Render every entry verbatim.
── Data for review ──
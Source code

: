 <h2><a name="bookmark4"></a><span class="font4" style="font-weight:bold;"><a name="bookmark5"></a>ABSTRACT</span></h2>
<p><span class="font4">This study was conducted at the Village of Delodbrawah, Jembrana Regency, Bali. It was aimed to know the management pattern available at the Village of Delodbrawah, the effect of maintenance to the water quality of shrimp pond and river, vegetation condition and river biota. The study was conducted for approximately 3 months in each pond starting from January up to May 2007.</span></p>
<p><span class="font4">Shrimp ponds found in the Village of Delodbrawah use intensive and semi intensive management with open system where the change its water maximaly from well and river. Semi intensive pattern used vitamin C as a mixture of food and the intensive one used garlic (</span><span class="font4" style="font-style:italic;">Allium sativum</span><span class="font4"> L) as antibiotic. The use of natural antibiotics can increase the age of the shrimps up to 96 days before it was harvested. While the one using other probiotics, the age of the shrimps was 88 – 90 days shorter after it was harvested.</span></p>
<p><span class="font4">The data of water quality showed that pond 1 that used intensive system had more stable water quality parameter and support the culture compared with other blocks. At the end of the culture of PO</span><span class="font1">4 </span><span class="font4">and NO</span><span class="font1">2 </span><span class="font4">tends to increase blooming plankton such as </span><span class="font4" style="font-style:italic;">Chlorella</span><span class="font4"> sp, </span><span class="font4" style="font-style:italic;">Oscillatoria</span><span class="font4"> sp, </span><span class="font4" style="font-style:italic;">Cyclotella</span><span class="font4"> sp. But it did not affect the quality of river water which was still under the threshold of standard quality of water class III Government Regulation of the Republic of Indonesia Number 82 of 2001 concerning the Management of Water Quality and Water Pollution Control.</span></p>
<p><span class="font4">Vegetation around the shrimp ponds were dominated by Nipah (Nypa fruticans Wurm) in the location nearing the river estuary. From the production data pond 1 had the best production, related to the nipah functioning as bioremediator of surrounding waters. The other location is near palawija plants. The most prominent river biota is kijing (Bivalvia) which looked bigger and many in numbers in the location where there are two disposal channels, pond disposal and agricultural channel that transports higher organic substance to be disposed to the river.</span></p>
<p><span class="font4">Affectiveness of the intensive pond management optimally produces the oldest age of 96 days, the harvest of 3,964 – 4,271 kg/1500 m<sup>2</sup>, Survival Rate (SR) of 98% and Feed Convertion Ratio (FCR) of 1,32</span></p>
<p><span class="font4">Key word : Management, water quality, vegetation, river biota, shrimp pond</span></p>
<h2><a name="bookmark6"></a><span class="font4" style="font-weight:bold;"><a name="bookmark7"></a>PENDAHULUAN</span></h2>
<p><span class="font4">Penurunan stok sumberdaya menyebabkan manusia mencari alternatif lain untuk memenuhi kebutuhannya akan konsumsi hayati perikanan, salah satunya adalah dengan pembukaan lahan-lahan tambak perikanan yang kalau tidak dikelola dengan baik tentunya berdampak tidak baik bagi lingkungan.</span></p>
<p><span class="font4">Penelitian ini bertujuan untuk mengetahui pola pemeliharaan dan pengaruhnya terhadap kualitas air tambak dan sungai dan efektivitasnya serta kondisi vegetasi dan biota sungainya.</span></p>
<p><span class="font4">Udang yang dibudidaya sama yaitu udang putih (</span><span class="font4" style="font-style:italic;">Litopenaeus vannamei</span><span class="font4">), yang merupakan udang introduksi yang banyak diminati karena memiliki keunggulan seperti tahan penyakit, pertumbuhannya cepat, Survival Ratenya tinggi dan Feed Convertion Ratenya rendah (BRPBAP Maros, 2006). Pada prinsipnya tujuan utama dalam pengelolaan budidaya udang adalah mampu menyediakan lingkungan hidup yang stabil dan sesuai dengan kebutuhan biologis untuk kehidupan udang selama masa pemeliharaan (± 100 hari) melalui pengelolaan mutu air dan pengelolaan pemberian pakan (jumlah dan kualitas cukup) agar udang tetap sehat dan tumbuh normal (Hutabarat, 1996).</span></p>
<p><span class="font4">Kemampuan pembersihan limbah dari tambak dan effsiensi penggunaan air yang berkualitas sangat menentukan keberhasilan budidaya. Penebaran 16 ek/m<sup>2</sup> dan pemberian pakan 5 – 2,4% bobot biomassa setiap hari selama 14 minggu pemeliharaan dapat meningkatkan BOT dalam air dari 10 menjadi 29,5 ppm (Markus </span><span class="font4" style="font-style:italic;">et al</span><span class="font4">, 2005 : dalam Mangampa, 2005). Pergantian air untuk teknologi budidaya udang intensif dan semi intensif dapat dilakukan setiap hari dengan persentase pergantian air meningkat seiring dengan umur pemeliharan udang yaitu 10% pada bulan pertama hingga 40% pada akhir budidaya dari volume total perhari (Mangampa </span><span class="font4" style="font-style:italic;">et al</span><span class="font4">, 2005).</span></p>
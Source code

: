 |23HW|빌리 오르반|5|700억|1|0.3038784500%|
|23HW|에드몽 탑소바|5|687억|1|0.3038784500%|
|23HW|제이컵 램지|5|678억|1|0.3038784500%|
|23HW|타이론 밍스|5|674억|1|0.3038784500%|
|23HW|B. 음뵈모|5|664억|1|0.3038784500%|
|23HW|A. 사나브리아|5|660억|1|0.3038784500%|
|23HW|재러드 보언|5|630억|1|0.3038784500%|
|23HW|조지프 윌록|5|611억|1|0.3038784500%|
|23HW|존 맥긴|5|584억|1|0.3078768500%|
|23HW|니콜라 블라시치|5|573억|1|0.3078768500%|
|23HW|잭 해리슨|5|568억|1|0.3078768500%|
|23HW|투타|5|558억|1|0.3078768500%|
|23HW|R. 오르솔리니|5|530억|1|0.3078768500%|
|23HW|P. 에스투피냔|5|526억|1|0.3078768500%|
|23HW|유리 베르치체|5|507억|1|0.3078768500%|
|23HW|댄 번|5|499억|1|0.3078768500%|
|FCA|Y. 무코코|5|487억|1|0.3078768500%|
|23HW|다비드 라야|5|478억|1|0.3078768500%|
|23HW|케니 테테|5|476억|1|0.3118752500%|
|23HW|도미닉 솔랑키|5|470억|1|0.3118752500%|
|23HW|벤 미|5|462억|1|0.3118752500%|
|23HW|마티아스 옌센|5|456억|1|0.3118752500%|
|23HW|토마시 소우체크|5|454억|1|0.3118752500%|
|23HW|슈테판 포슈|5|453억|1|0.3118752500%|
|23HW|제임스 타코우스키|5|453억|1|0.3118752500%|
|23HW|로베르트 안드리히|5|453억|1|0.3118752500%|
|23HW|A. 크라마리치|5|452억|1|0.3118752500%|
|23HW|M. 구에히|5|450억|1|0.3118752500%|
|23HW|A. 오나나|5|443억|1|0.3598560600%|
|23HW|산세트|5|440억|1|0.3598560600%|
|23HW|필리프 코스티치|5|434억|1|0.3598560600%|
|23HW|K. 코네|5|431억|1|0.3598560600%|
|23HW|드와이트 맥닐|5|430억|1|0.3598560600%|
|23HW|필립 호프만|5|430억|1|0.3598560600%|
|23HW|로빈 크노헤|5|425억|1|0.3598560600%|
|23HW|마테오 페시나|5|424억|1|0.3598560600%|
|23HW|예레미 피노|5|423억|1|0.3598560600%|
───
- Solution to this exercise -
Source code

: <h2><a name="bookmark4"></a><span class="font4" style="font-weight:bold;"><a name="bookmark5"></a>ABSTRACT</span></h2>
<p><span class="font4">This study was conducted at the Village of Delodbrawah, Jembrana Regency, Bali. It was aimed to know the management pattern available at the Village of Delodbrawah, the effect of maintenance to the water quality of shrimp pond and river, vegetation condition and river biota. The study was conducted for approximately 3 months in each pond starting from January up to May 2007.</span></p>
<p><span class="font4">Shrimp ponds found in the Village of Delodbrawah use intensive and semi intensive management with open system where the change its water maximaly from well and river. Semi intensive pattern used vitamin C as a mixture of food and the intensive one used garlic (</span><span class="font4" style="font-style:italic;">Allium sativum</span><span class="font4"> L) as antibiotic. The use of natural antibiotics can increase the age of the shrimps up to 96 days before it was harvested. While the one using other probiotics, the age of the shrimps was 88 – 90 days shorter after it was harvested.</span></p>
<p><span class="font4">The data of water quality showed that pond 1 that used intensive system had more stable water quality parameter and support the culture compared with other blocks. At the end of the culture of PO</span><span class="font1">4 </span><span class="font4">and NO</span><span class="font1">2 </span><span class="font4">tends to increase blooming plankton such as </span><span class="font4" style="font-style:italic;">Chlorella</span><span class="font4"> sp, </span><span class="font4" style="font-style:italic;">Oscillatoria</span><span class="font4"> sp, </span><span class="font4" style="font-style:italic;">Cyclotella</span><span class="font4"> sp. But it did not affect the quality of river water which was still under the threshold of standard quality of water class III Government Regulation of the Republic of Indonesia Number 82 of 2001 concerning the Management of Water Quality and Water Pollution Control.</span></p>
<p><span class="font4">Vegetation around the shrimp ponds were dominated by Nipah (Nypa fruticans Wurm) in the location nearing the river estuary. From the production data pond 1 had the best production, related to the nipah functioning as bioremediator of surrounding waters. The other location is near palawija plants. The most prominent river biota is kijing (Bivalvia) which looked bigger and many in numbers in the location where there are two disposal channels, pond disposal and agricultural channel that transports higher organic substance to be disposed to the river.</span></p>
<p><span class="font4">Affectiveness of the intensive pond management optimally produces the oldest age of 96 days, the harvest of 3,964 – 4,271 kg/1500 m<sup>2</sup>, Survival Rate (SR) of 98% and Feed Convertion Ratio (FCR) of 1,32</span></p>
<p><span class="font4">Key word : Management, water quality, vegetation, river biota, shrimp pond</span></p>
<h2><a name="bookmark6"></a><span class="font4" style="font-weight:bold;"><a name="bookmark7"></a>PENDAHULUAN</span></h2>
<p><span class="font4">Penurunan stok sumberdaya menyebabkan manusia mencari alternatif lain untuk memenuhi kebutuhannya akan konsumsi hayati perikanan, salah satunya adalah dengan pembukaan lahan-lahan tambak perikanan yang kalau tidak dikelola dengan baik tentunya berdampak tidak baik bagi lingkungan.</span></p>
<p><span class="font4">Penelitian ini bertujuan untuk mengetahui pola pemeliharaan dan pengaruhnya terhadap kualitas air tambak dan sungai dan efektivitasnya serta kondisi vegetasi dan biota sungainya.</span></p>
<p><span class="font4">Udang yang dibudidaya sama yaitu udang putih (</span><span class="font4" style="font-style:italic;">Litopenaeus vannamei</span><span class="font4">), yang merupakan udang introduksi yang banyak diminati karena memiliki keunggulan seperti tahan penyakit, pertumbuhannya cepat, Survival Ratenya tinggi dan Feed Convertion Ratenya rendah (BRPBAP Maros, 2006). Pada prinsipnya tujuan utama dalam pengelolaan budidaya udang adalah mampu menyediakan lingkungan hidup yang stabil dan sesuai dengan kebutuhan biologis untuk kehidupan udang selama masa pemeliharaan (± 100 hari) melalui pengelolaan mutu air dan pengelolaan pemberian pakan (jumlah dan kualitas cukup) agar udang tetap sehat dan tumbuh normal (Hutabarat, 1996).</span></p>
<p><span class="font4">Kemampuan pembersihan limbah dari tambak dan effsiensi penggunaan air yang berkualitas sangat menentukan keberhasilan budidaya. Penebaran 16 ek/m<sup>2</sup> dan pemberian pakan 5 – 2,4% bobot biomassa setiap hari selama 14 minggu pemeliharaan dapat meningkatkan BOT dalam air dari 10 menjadi 29,5 ppm (Markus </span><span class="font4" style="font-style:italic;">et al</span><span class="font4">, 2005 : dalam Mangampa, 2005). Pergantian air untuk teknologi budidaya udang intensif dan semi intensif dapat dilakukan setiap hari dengan persentase pergantian air meningkat seiring dengan umur pemeliharan udang yaitu 10% pada bulan pertama hingga 40% pada akhir budidaya dari volume total perhari (Mangampa </span><span class="font4" style="font-style:italic;">et al</span><span class="font4">, 2005).</span></p>
Source code

: |23HW|빌리 오르반|5|700억|1|0.3038784500%|
|23HW|에드몽 탑소바|5|687억|1|0.3038784500%|
|23HW|제이컵 램지|5|678억|1|0.3038784500%|
|23HW|타이론 밍스|5|674억|1|0.3038784500%|
|23HW|B. 음뵈모|5|664억|1|0.3038784500%|
|23HW|A. 사나브리아|5|660억|1|0.3038784500%|
|23HW|재러드 보언|5|630억|1|0.3038784500%|
|23HW|조지프 윌록|5|611억|1|0.3038784500%|
|23HW|존 맥긴|5|584억|1|0.3078768500%|
|23HW|니콜라 블라시치|5|573억|1|0.3078768500%|
|23HW|잭 해리슨|5|568억|1|0.3078768500%|
|23HW|투타|5|558억|1|0.3078768500%|
|23HW|R. 오르솔리니|5|530억|1|0.3078768500%|
|23HW|P. 에스투피냔|5|526억|1|0.3078768500%|
|23HW|유리 베르치체|5|507억|1|0.3078768500%|
|23HW|댄 번|5|499억|1|0.3078768500%|
|FCA|Y. 무코코|5|487억|1|0.3078768500%|
|23HW|다비드 라야|5|478억|1|0.3078768500%|
|23HW|케니 테테|5|476억|1|0.3118752500%|
|23HW|도미닉 솔랑키|5|470억|1|0.3118752500%|
|23HW|벤 미|5|462억|1|0.3118752500%|
|23HW|마티아스 옌센|5|456억|1|0.3118752500%|
|23HW|토마시 소우체크|5|454억|1|0.3118752500%|
|23HW|슈테판 포슈|5|453억|1|0.3118752500%|
|23HW|제임스 타코우스키|5|453억|1|0.3118752500%|
|23HW|로베르트 안드리히|5|453억|1|0.3118752500%|
|23HW|A. 크라마리치|5|452억|1|0.3118752500%|
|23HW|M. 구에히|5|450억|1|0.3118752500%|
|23HW|A. 오나나|5|443억|1|0.3598560600%|
|23HW|산세트|5|440억|1|0.3598560600%|
|23HW|필리프 코스티치|5|434억|1|0.3598560600%|
|23HW|K. 코네|5|431억|1|0.3598560600%|
|23HW|드와이트 맥닐|5|430억|1|0.3598560600%|
|23HW|필립 호프만|5|430억|1|0.3598560600%|
|23HW|로빈 크노헤|5|425억|1|0.3598560600%|
|23HW|마테오 페시나|5|424억|1|0.3598560600%|
|23HW|예레미 피노|5|423억|1|0.3598560600%|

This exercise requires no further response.